§ Stored items:

+--

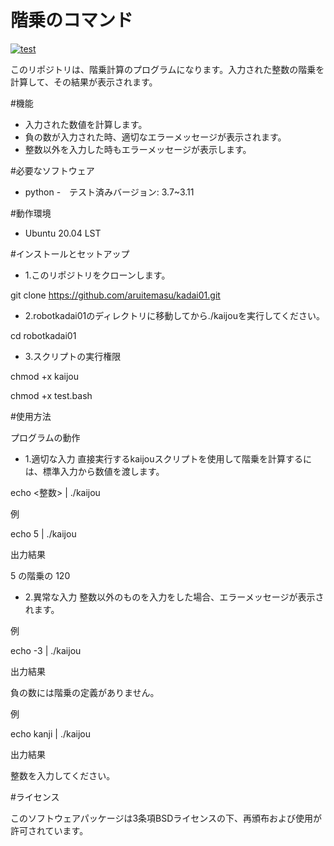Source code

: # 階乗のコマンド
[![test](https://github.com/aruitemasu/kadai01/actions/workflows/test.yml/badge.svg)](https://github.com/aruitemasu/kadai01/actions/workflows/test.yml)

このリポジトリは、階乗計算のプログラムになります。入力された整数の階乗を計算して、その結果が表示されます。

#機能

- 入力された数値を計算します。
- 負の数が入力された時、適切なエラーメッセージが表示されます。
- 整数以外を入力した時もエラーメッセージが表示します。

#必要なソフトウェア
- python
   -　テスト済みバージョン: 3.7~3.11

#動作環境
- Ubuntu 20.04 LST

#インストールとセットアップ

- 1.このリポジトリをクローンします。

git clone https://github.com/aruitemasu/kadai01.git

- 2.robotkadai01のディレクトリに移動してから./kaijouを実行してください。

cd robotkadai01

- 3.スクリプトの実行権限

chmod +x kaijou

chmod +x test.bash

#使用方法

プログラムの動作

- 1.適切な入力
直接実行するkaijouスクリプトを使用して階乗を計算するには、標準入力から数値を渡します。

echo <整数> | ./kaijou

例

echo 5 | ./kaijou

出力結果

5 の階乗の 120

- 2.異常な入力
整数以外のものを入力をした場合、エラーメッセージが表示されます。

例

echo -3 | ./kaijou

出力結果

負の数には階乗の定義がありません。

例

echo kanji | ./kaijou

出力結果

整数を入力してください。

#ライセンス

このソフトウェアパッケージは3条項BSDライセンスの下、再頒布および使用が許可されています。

+--

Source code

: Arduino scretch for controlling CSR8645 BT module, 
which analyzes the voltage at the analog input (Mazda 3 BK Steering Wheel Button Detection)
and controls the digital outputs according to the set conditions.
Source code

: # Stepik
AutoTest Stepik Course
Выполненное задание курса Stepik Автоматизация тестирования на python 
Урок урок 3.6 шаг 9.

+--

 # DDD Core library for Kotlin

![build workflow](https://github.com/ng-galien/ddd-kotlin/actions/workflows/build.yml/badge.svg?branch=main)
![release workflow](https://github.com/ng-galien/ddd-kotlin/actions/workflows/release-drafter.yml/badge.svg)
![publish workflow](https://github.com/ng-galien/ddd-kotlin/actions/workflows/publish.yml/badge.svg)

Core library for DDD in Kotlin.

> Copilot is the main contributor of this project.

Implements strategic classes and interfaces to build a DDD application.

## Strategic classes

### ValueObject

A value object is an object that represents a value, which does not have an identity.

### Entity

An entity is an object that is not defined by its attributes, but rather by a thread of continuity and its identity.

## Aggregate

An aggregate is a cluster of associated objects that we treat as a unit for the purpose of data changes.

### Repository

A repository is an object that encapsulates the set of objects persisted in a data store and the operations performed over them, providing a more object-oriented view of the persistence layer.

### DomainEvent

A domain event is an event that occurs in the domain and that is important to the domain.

+--

§ INSTRUCTIONS FOR THE TASK: Check every line above for the string "echo" and state how many have it, with no other words.

§ RESPONSE BELOW: 4